Borokiri (also spelled Borikiri) is a neighbourhood of the city of Port Harcourt situated just south of Old GRA in Rivers State, Nigeria. It lies at latitude 4.749° N and longitude 7.035° E. The neighbourhood is bounded by Ahoada Street to the north, Okrika Island to the east (across Aboturu Creek), Orubiri oilfield to the south and Ship Builders Road to the west.
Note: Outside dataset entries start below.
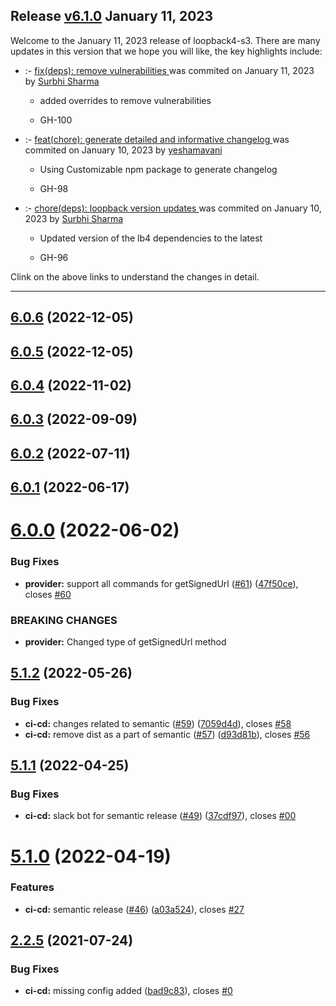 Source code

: ## Release [v6.1.0](https://github.com/sourcefuse/loopback4-s3/compare/v6.0.6..v6.1.0) January 11, 2023
Welcome to the January 11, 2023 release of loopback4-s3. There are many updates in this version that we hope you will like, the key highlights include:

  - [](https://github.com/sourcefuse/loopback4-s3/issues/-100) :- [fix(deps): remove vulnerabilities ](https://github.com/sourcefuse/loopback4-s3/commit/bd44e3efbda7ef7764833898f747362b6857a8b8) was commited on January 11, 2023 by [Surbhi Sharma](mailto:98279679+Surbhi-sharma1@users.noreply.github.com)
    
      - added overrides to remove vulnerabilities
      
      -  GH-100
      
  
  - [](https://github.com/sourcefuse/loopback4-s3/issues/-98) :- [feat(chore): generate detailed and informative changelog ](https://github.com/sourcefuse/loopback4-s3/commit/2f8c6997bf914bb8862f77da40088a39d034975f) was commited on January 10, 2023 by [yeshamavani](mailto:83634146+yeshamavani@users.noreply.github.com)
    
      - Using Customizable npm package to generate changelog
      
      -  GH-98
      
  
  - [](https://github.com/sourcefuse/loopback4-s3/issues/-96) :- [chore(deps): loopback version updates ](https://github.com/sourcefuse/loopback4-s3/commit/16e7a8a3f67875c553317c39ff4ce7f6bc9c9797) was commited on January 10, 2023 by [Surbhi Sharma](mailto:98279679+Surbhi-sharma1@users.noreply.github.com)
    
      - Updated version of the lb4 dependencies to the latest
      
      -  GH-96
      
  
Clink on the above links to understand the changes in detail.
  ___

## [6.0.6](https://github.com/sourcefuse/loopback4-s3/compare/v6.0.5...v6.0.6) (2022-12-05)

## [6.0.5](https://github.com/sourcefuse/loopback4-s3/compare/v6.0.4...v6.0.5) (2022-12-05)

## [6.0.4](https://github.com/sourcefuse/loopback4-s3/compare/v6.0.3...v6.0.4) (2022-11-02)

## [6.0.3](https://github.com/sourcefuse/loopback4-s3/compare/v6.0.2...v6.0.3) (2022-09-09)

## [6.0.2](https://github.com/sourcefuse/loopback4-s3/compare/v6.0.1...v6.0.2) (2022-07-11)

## [6.0.1](https://github.com/sourcefuse/loopback4-s3/compare/v6.0.0...v6.0.1) (2022-06-17)

# [6.0.0](https://github.com/sourcefuse/loopback4-s3/compare/v5.1.2...v6.0.0) (2022-06-02)


### Bug Fixes

* **provider:** support all commands for getSignedUrl ([#61](https://github.com/sourcefuse/loopback4-s3/issues/61)) ([47f50ce](https://github.com/sourcefuse/loopback4-s3/commit/47f50ce14c54f02c9b48ac17bd4af3a5330fd268)), closes [#60](https://github.com/sourcefuse/loopback4-s3/issues/60)


### BREAKING CHANGES

* **provider:** Changed type of getSignedUrl method

## [5.1.2](https://github.com/sourcefuse/loopback4-s3/compare/v5.1.1...v5.1.2) (2022-05-26)


### Bug Fixes

* **ci-cd:** changes related to semantic ([#59](https://github.com/sourcefuse/loopback4-s3/issues/59)) ([7059d4d](https://github.com/sourcefuse/loopback4-s3/commit/7059d4d8844fbc68b907fd5e4eff6629bb3a2b0d)), closes [#58](https://github.com/sourcefuse/loopback4-s3/issues/58)
* **ci-cd:** remove dist as a part of semantic ([#57](https://github.com/sourcefuse/loopback4-s3/issues/57)) ([d93d81b](https://github.com/sourcefuse/loopback4-s3/commit/d93d81b58161892a5ba17fec3917a364c1e314bc)), closes [#56](https://github.com/sourcefuse/loopback4-s3/issues/56)

## [5.1.1](https://github.com/sourcefuse/loopback4-s3/compare/v5.1.0...v5.1.1) (2022-04-25)


### Bug Fixes

* **ci-cd:** slack bot for semantic release ([#49](https://github.com/sourcefuse/loopback4-s3/issues/49)) ([37cdf97](https://github.com/sourcefuse/loopback4-s3/commit/37cdf9757770db3ef34f6bfd4a8487572577ae6e)), closes [#00](https://github.com/sourcefuse/loopback4-s3/issues/00)

# [5.1.0](https://github.com/sourcefuse/loopback4-s3/compare/v5.0.4...v5.1.0) (2022-04-19)


### Features

* **ci-cd:** semantic release ([#46](https://github.com/sourcefuse/loopback4-s3/issues/46)) ([a03a524](https://github.com/sourcefuse/loopback4-s3/commit/a03a524271ecfea4b8d76f858f6b177433fdcd29)), closes [#27](https://github.com/sourcefuse/loopback4-s3/issues/27)

## [2.2.5](https://github.com/sourcefuse/loopback4-s3/compare/v2.2.4...v2.2.5) (2021-07-24)


### Bug Fixes

* **ci-cd:** missing config added ([bad9c83](https://github.com/sourcefuse/loopback4-s3/commit/bad9c8364ba9c7bfdcfa1ca0cadb617bebb65c99)), closes [#0](https://github.com/sourcefuse/loopback4-s3/issues/0) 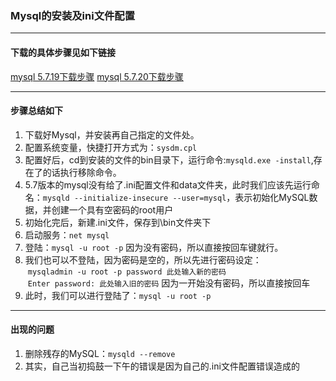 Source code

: ### Mysql的安装及ini文件配置

---
#### 下载的具体步骤见如下链接
[mysql 5.7.19下载步骤](http://www.jb51.net/article/119369.htm?utm_source=debugrun&utm_medium=referral)
[mysql 5.7.20下载步骤]()

---
#### 步骤总结如下
1. 下载好Mysql，并安装再自己指定的文件处。
2. 配置系统变量，快捷打开方式为：`sysdm.cpl`
3. 配置好后，cd到安装的文件的bin目录下，运行命令:`mysqld.exe -install`,存在了的话执行移除命令。
4. 5.7版本的mysql没有给了.ini配置文件和data文件夹，此时我们应该先运行命名：`mysqld --initialize-insecure --user=mysql`，表示初始化MySQL数据，并创建一个具有空密码的root用户
5. 初始化完后，新建.ini文件，保存到\bin文件夹下
6. 启动服务：`net mysql`
7. 登陆：`mysql -u root -p` 因为没有密码，所以直接按回车键就行。
8. 我们也可以不登陆，因为密码是空的，所以先进行密码设定：   
  `mysqladmin -u root -p password 此处输入新的密码`   
  `Enter password: 此处输入旧的密码` 因为一开始没有密码，所以直接按回车
9. 此时，我们可以进行登陆了：`mysql -u root -p`
---

#### 出现的问题
1. 删除残存的MySQL：`mysqld --remove`
2. 其实，自己当初捣鼓一下午的错误是因为自己的.ini文件配置错误造成的    
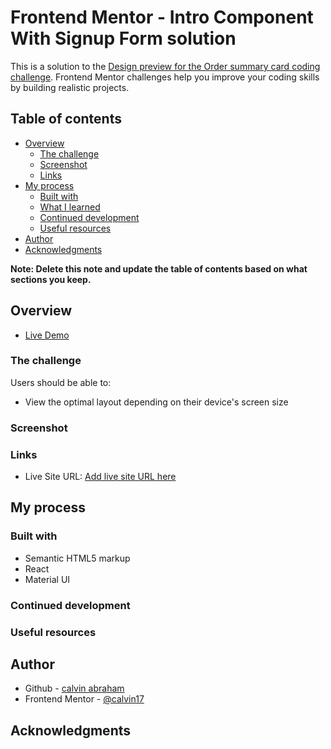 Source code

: # Frontend Mentor - Intro Component With Signup Form solution

This is a solution to the [Design preview for the Order summary card coding challenge](https://www.frontendmentor.io/challenges/order-summary-component-QlPmajDUj/hub/order-summary-component-H5lYadHFt). Frontend Mentor challenges help you improve your coding skills by building realistic projects.

## Table of contents

- [Overview](#overview)
  - [The challenge](#the-challenge)
  - [Screenshot](#screenshot)
  - [Links](#links)
- [My process](#my-process)
  - [Built with](#built-with)
  - [What I learned](#what-i-learned)
  - [Continued development](#continued-development)
  - [Useful resources](#useful-resources)
- [Author](#author)
- [Acknowledgments](#acknowledgments)

**Note: Delete this note and update the table of contents based on what sections you keep.**

## Overview

- [Live Demo](https://calvin17.github.io/FM-order-summary/)

### The challenge

Users should be able to:

- View the optimal layout depending on their device's screen size

### Screenshot

### Links

- Live Site URL: [Add live site URL here](https://calvin17.github.io/FM-order-summary/)

## My process

### Built with

- Semantic HTML5 markup
- React
- Material UI

### Continued development

### Useful resources

## Author

- Github - [calvin abraham](https://github.com/calvin17)
- Frontend Mentor - [@calvin17](https://www.frontendmentor.io/profile/calvin17)

## Acknowledgments
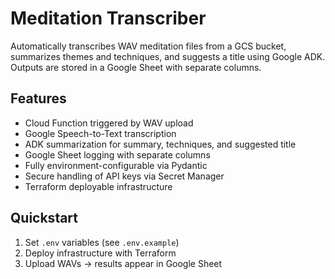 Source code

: # Meditation Transcriber

Automatically transcribes WAV meditation files from a GCS bucket, summarizes themes and techniques, and suggests a title using Google ADK. Outputs are stored in a Google Sheet with separate columns.

## Features
- Cloud Function triggered by WAV upload
- Google Speech-to-Text transcription
- ADK summarization for summary, techniques, and suggested title
- Google Sheet logging with separate columns
- Fully environment-configurable via Pydantic
- Secure handling of API keys via Secret Manager
- Terraform deployable infrastructure

## Quickstart
1. Set `.env` variables (see `.env.example`)
2. Deploy infrastructure with Terraform
3. Upload WAVs → results appear in Google Sheet

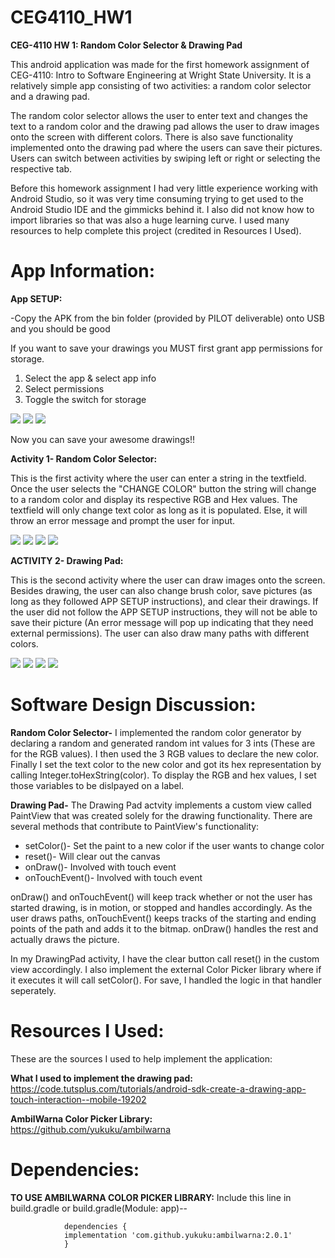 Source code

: # CEG4110_HW1

<b>CEG-4110 HW 1: Random Color Selector & Drawing Pad</b>

This android application was made for the first homework assignment of CEG-4110: Intro to Software Engineering at Wright State University. It is a relatively simple app consisting of two activities: a random color selector and a drawing pad. 

The random color selector allows the user to enter text and changes the text to a random color and 
the drawing pad allows the user to draw images onto the screen with different colors. There is also save functionality implemented onto the drawing pad where the users can save their pictures. Users can switch between activities by swiping left or right or selecting the respective tab.

Before this homework assignment I had very little experience working with Android Studio, so it was very time consuming trying to get used to the Android Studio IDE and the gimmicks behind it. I also did not know how to import libraries so that was also a huge learning curve. I used many resources to help complete this project (credited in Resources I Used).

# App Information:

<b>App SETUP:</b>

-Copy the APK from the bin folder (provided by PILOT deliverable) onto USB and you should be good

If you want to save your drawings you MUST first grant app permissions for storage.

1) Select the app & select app info
2) Select permissions
3) Toggle the switch for storage
   
  ![](screenshots/Screenshot_1537279293.png)
  ![](screenshots/Screenshot_1537279324.png)
  ![](screenshots/Screenshot_1537279329.png)
  
Now you can save your awesome drawings!!

<b>Activity 1- Random Color Selector:</b>

 This is the first activity where the user can enter a string in the textfield. Once the user selects the "CHANGE COLOR" button the string will change to a random color and display its respective RGB and Hex values. The textfield will only change text color as long as it is populated. Else, it will throw an error message and prompt the user for input.
       
 ![](screenshots/Screenshot_1537274000.png)
 ![](screenshots/Screenshot_1537274007.png)
 ![](screenshots/Screenshot_1537274016.png)
 ![](screenshots/Screenshot_1537274048.png)
      
<b>ACTIVITY 2- Drawing Pad:</b>
 
 This is the second activity where the user can draw images onto the screen. Besides drawing, the user can also change brush color, save pictures (as long as they followed APP SETUP instructions), and clear their drawings. If the user did not follow the APP SETUP instructions, they will not be able to save their picture (An error message will pop up indicating that they need external permissions). The user can also draw many paths with different colors.
           
![](screenshots/Screenshot_1537273935.png)
![](screenshots/Screenshot_1537274144.png)
![](screenshots/Screenshot_1537286974.png)
![](screenshots/Screenshot_1537287012.png)

# Software Design Discussion:

 <b>Random Color Selector-</b>
        I implemented the random color generator by declaring a random and generated random int values for 3 ints (These are for the RGB values). I then used the 3 RGB values to declare the new color. Finally I set the text color to the new color and got its hex representation by calling Integer.toHexString(color). To display the RGB and hex values, I set those variables to be dislpayed on a label.
 
<b>Drawing Pad-</b>
        The Drawing Pad actvity implements a custom view called PaintView that was created solely for the drawing functionality. There are several methods that contribute to PaintView's functionality: 
        
   * setColor()- Set the paint to a new color if the user wants to change color
   * reset()- Will clear out the canvas
   * onDraw()- Involved with touch event
   * onTouchEvent()- Involved with touch event

onDraw() and onTouchEvent() will keep track whether or not the user has started drawing, is in motion, or stopped and handles accordingly. As the user draws paths, onTouchEvent() keeps tracks of the starting and ending points of the path and adds it to the bitmap. onDraw() handles the rest and actually draws the picture.

In my DrawingPad activity, I have the clear button call reset() in the custom view accordingly. I also implement the external Color Picker library where if it executes it will call setColor(). For save, I handled the logic in that handler seperately.

 # Resources I Used:
 
 These are the sources I used to help implement the application:
 
  <b> What I used to implement the drawing pad:</b>
            https://code.tutsplus.com/tutorials/android-sdk-create-a-drawing-app-touch-interaction--mobile-19202

  <b>AmbilWarna Color Picker Library: </b>  
            https://github.com/yukuku/ambilwarna
  
  
  # Dependencies:
  <b>TO USE AMBILWARNA COLOR PICKER LIBRARY:</b>
            Include this line in build.gradle or build.gradle(Module: app)--
            
                dependencies {
                implementation 'com.github.yukuku:ambilwarna:2.0.1'
                }


      
    


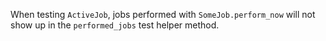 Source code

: When testing `ActiveJob`, jobs performed with `SomeJob.perform_now` will not show up in the `performed_jobs` test helper method.
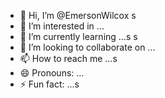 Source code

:  - 👋 Hi, I’m @EmersonWilcox s 
- 👀 I’m interested in ...
- 🌱 I’m currently learning ...s s 
- 💞️ I’m looking to collaborate on ...
- 📫 How to reach me ...s 
- 😄 Pronouns: ...
- ⚡ Fun fact: ...s 

<!---
EmersonWilcox/EmersonWilcox is a ✨ special ✨ repository because its `README.md` (this file) appears on your GitHub profile.
You can click the Preview link to take a look at your changes.
--->
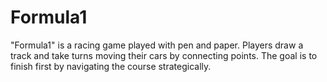 # Formula1
"Formula1" is a racing game played with pen and paper. Players draw a track and take turns moving their cars by connecting points. The goal is to finish first by navigating the course strategically.
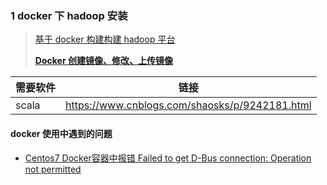 ### 1 docker 下 hadoop 安装

> [基于 docker 构建构建 hadoop 平台 ](https://zhuanlan.zhihu.com/p/59758201)
>
> [**Docker 创建镜像、修改、上传镜像**](https://www.cnblogs.com/lsgxeva/p/8746644.html)

| 需要软件 | 链接                                           |
| -------- | ---------------------------------------------- |
| scala    | https://www.cnblogs.com/shaosks/p/9242181.html |

#### docker 使用中遇到的问题

* [Centos7 Docker容器中报错 Failed to get D-Bus connection: Operation not permitted](https://blog.csdn.net/weixin_42123737/article/details/87984996)

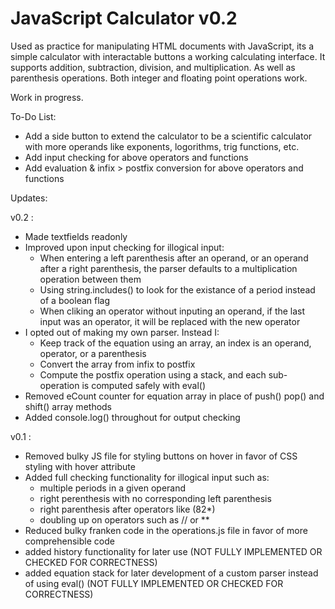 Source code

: # JavaScript Calculator v0.2

Used as practice for manipulating HTML documents with JavaScript, its a simple calculator with interactable buttons a working calculating interface.
It supports addition, subtraction, division, and multiplication. As well as parenthesis operations.
Both integer and floating point operations work.

Work in progress. 

To-Do List:

- Add a side button to extend the calculator to be a scientific calculator with more operands like exponents, logorithms, trig functions, etc.
- Add input checking for above operators and functions
- Add evaluation & infix > postfix conversion for above operators and functions

Updates:

v0.2 :
- Made textfields readonly
- Improved upon input checking for illogical input:
  - When entering a left parenthesis after an operand, or an operand after a right parenthesis, the parser defaults to a multiplication operation between them
  - Using string.includes() to look for the existance of a period instead of a boolean flag
  - When cliking an operator without inputing an operand, if the last input was an operator, it will be replaced with the new operator
- I opted out of making my own parser. Instead I:
  - Keep track of the equation using an array, an index is an operand, operator, or a parenthesis
  - Convert the array from infix to postfix
  - Compute the postfix operation using a stack, and each sub-operation is computed safely with eval()
- Removed eCount counter for equation array in place of push() pop() and shift() array methods
- Added console.log() throughout for output checking

v0.1 :
- Removed bulky JS file for styling buttons on hover in favor of CSS styling with hover attribute
- Added full checking functionality for illogical input such as:
  - multiple periods in a given operand
  - right perenthesis with no corresponding left parenthesis
  - right parenthesis after operators like (82*)
  - doubling up on operators such as // or **
- Reduced bulky franken code in the operations.js file in favor of more comprehensible code
- added history functionality for later use (NOT FULLY IMPLEMENTED OR CHECKED FOR CORRECTNESS)
- added equation stack for later development of a custom parser instead of using eval() (NOT FULLY IMPLEMENTED OR CHECKED FOR CORRECTNESS) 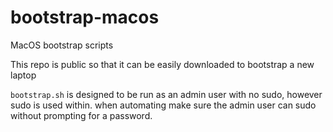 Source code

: # bootstrap-macos
MacOS bootstrap scripts

This repo is public so that it can be easily downloaded to bootstrap a new laptop

`bootstrap.sh` is designed to be run as an admin user with no sudo, however sudo is used within. when automating make sure the admin user can sudo without prompting for a password. 
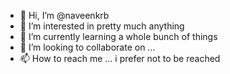 - 👋 Hi, I’m @naveenkrb
- 👀 I’m interested in pretty much anything
- 🌱 I’m currently learning a whole bunch of things
- 💞️ I’m looking to collaborate on ...
- 📫 How to reach me ... i prefer not to be reached

<!---
naveenkrb/naveenkrb is a ✨ special ✨ repository because its `README.md` (this file) appears on your GitHub profile.
You can click the Preview link to take a look at your changes.
--->
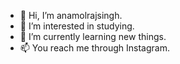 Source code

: - 👋 Hi, I’m anamolrajsingh.
- 👀 I’m interested in studying.
- 🌱 I’m currently learning new things.
- 📫 You reach me through Instagram.

<!---
anamolrajsingh/anamolrajsingh is a ✨ special ✨ repository because its `README.md` (this file) appears on your GitHub profile.
You can click the Preview link to take a look at your changes.
--->
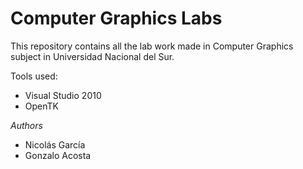 Computer Graphics Labs
======================

This repository contains all the lab work made in Computer Graphics subject in Universidad Nacional del Sur.

Tools used:
  - Visual Studio 2010
  - OpenTK

*Authors*
  - Nicolás García
  - Gonzalo Acosta
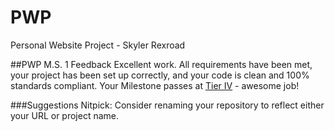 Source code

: # PWP
Personal Website Project - Skyler Rexroad

##PWP M.S. 1 Feedback
Excellent work. All requirements have been met, your project has been set up correctly, and your code is clean and 100% standards compliant. Your Milestone passes at [Tier IV](https://bootcamp-coders.cnm.edu/projects/personal/rubric/) - awesome job!

###Suggestions
Nitpick: Consider renaming your repository to reflect either your URL or project name.
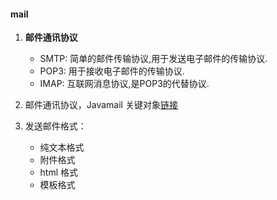 #### mail #### 

1. __邮件通讯协议__

    * SMTP: 简单的邮件传输协议,用于发送电子邮件的传输协议.
    * POP3: 用于接收电子邮件的传输协议.
    * IMAP: 互联网消息协议,是POP3的代替协议.
 
2. 邮件通讯协议，Javamail 关键对象[链接](https://blog.csdn.net/a2241076850/article/details/52856863)

3. 发送邮件格式：
    - 纯文本格式
    - 附件格式
    - html 格式
    - 模板格式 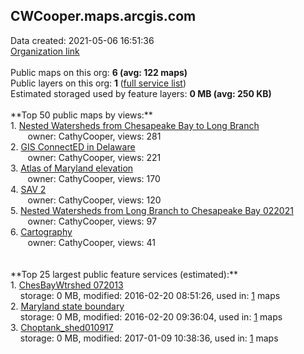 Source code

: <h2>CWCooper.maps.arcgis.com</h2> Data created: 2021-05-06 16:51:36 <br /><a target='new' href='https://CWCooper.maps.arcgis.com'>Organization link</a><br /><br />Public maps on this org: <b>6 (avg: 122 maps)</b><br />Public layers on this org: <b>1 </b>(<a target='new' href='https://services.arcgis.com/AWWAuK697it8xKsO/ArcGIS/rest/services'>full service list</a>)<br />Estimated storaged used by feature layers: <b>0 MB (avg: 250 KB)</b><br /><br />**Top 50 public maps by views:**<br />  1. <a target='new' href='https://www.arcgis.com/home/item.html?id=c6b9f3ea643f49a1b749eebeb60531d2'>Nested Watersheds from Chesapeake Bay to Long Branch</a> <br />  &nbsp;&nbsp;&nbsp;&nbsp; &nbsp;&nbsp;owner: CathyCooper, views: 281<br />  2. <a target='new' href='https://www.arcgis.com/home/item.html?id=d6187f2757464cd7ba6493fe01f68e0c'>GIS ConnectED in Delaware</a> <br />  &nbsp;&nbsp;&nbsp;&nbsp; &nbsp;&nbsp;owner: CathyCooper, views: 221<br />  3. <a target='new' href='https://www.arcgis.com/home/item.html?id=7642c46cc6d84bbab8c99d5d1af68839'>Atlas of Maryland elevation</a> <br />  &nbsp;&nbsp;&nbsp;&nbsp; &nbsp;&nbsp;owner: CathyCooper, views: 170<br />  4. <a target='new' href='https://www.arcgis.com/home/item.html?id=d93adef11b1a44a4a9c7bfb539b09e2d'>SAV 2</a> <br />  &nbsp;&nbsp;&nbsp;&nbsp; &nbsp;&nbsp;owner: CathyCooper, views: 120<br />  5. <a target='new' href='https://www.arcgis.com/home/item.html?id=a871d12077ff4cb7bd0430d14292a9ad'>Nested Watersheds from Long Branch to Chesapeake Bay 022021</a> <br />  &nbsp;&nbsp;&nbsp;&nbsp; &nbsp;&nbsp;owner: CathyCooper, views: 97<br />  6. <a target='new' href='https://www.arcgis.com/home/item.html?id=254529c923be4c2f83a063d9ed4c5438'>Cartography</a> <br />  &nbsp;&nbsp;&nbsp;&nbsp; &nbsp;&nbsp;owner: CathyCooper, views: 41<br /><br /><br />**Top 25 largest public feature services (estimated):**<br /> 1. <a target='new' href='https://www.arcgis.com/home/item.html?id=08c90cbceb3d40a19205e97d932de81b'>ChesBayWtrshed 072013</a><br /> &nbsp;&nbsp;&nbsp;&nbsp;storage: 0 MB, modified: 2016-02-20 08:51:26,  used in: <a target='new' href='https://ed-ind-tb.s3-us-west-1.amazonaws.com/ADI/08c90cbceb3d40a19205e97d932de81b.html'> 1</a> maps<br /> 2. <a target='new' href='https://www.arcgis.com/home/item.html?id=9f0a06500c8c4ea29afb76de1c40be8c'>Maryland state boundary</a><br /> &nbsp;&nbsp;&nbsp;&nbsp;storage: 0 MB, modified: 2016-02-20 09:36:04,  used in: <a target='new' href='https://ed-ind-tb.s3-us-west-1.amazonaws.com/ADI/9f0a06500c8c4ea29afb76de1c40be8c.html'> 1</a> maps<br /> 3. <a target='new' href='https://www.arcgis.com/home/item.html?id=00d2fbc57e924a24bdcdb092da5f2dc9'>Choptank_shed010917</a><br /> &nbsp;&nbsp;&nbsp;&nbsp;storage: 0 MB, modified: 2017-01-09 10:38:36,  used in: <a target='new' href='https://ed-ind-tb.s3-us-west-1.amazonaws.com/ADI/00d2fbc57e924a24bdcdb092da5f2dc9.html'> 1</a> maps<br /> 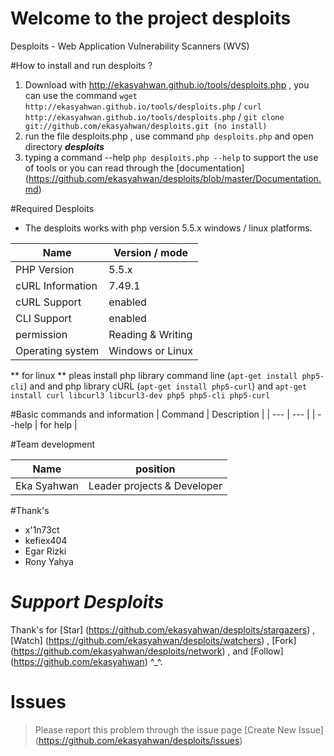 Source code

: # Welcome to the project desploits
Desploits - Web Application Vulnerability Scanners (WVS) 

#How to install and run desploits ?
1. Download with http://ekasyahwan.github.io/tools/desploits.php , you can use the command `wget http://ekasyahwan.github.io/tools/desploits.php` / `curl http://ekasyahwan.github.io/tools/desploits.php` / `git clone git://github.com/ekasyahwan/desploits.git (no install)`
2. run the file desploits.php , use command `php desploits.php` and open directory ***desploits***
3. typing a command --help `php desploits.php --help` to support the use of tools or you can read through the [documentation] (https://github.com/ekasyahwan/desploits/blob/master/Documentation.md)

#Required Desploits
- The desploits works with php version 5.5.x windows / linux platforms.

| Name | Version / mode |
| --- | --- |
| PHP Version | 5.5.x |
| cURL Information | 7.49.1 |
| cURL Support | enabled |
| CLI Support | enabled |
| permission | Reading & Writing |
| Operating system | Windows or Linux |
** for linux ** pleas install php library command line (`apt-get install php5-cli`) and and php library cURL (`apt-get install php5-curl`) and  `apt-get install curl libcurl3 libcurl3-dev php5 php5-cli php5-curl`

#Basic commands and information
| Command | Description |
| --- | --- |
| --help | for help |

#Team development 

| Name | position
| --- | --- |
| Eka Syahwan | Leader projects & Developer | 

#Thank's
+ x'1n73ct
+ kefiex404
+ Egar Rizki
+ Rony Yahya

# *Support Desploits*
Thank's for [Star] (https://github.com/ekasyahwan/desploits/stargazers) , [Watch] (https://github.com/ekasyahwan/desploits/watchers) , [Fork] (https://github.com/ekasyahwan/desploits/network) , and [Follow] (https://github.com/ekasyahwan) ^_^.

# Issues 
> Please report this problem through the issue page [Create New Issue] (https://github.com/ekasyahwan/desploits/issues)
Its land uses include residential, commercial, institutional and recreation.

== Developmental Project ==
The Niger Delta Development Commission (NDDC) in the new project commissioned in January 2025 are to construct 3.6 km Road and 3 bridges in Borokiri.The road will connect Kolabi, Abotoru, and Okpoka creeks in Porta Harcourt axis together to reduce the Traffic in the area.

==Education==
The following is a list of schools operating within this area:

- Enitonna High School
- Government Comprehensive Secondary School
- New Covenant Secondary School
- Nigerian Navy Secondary School
- Our Lady of Fatima College
- Wisdom Child International Schools
- Divine Nursery & Primary School
- Divine International College
- Springfield Nursery & Primary School
- Sunrise School
- Lifeway Christian Center School

== Market in Borokiri ==
Borokiri international market is market in the Town we're traders come together for there business.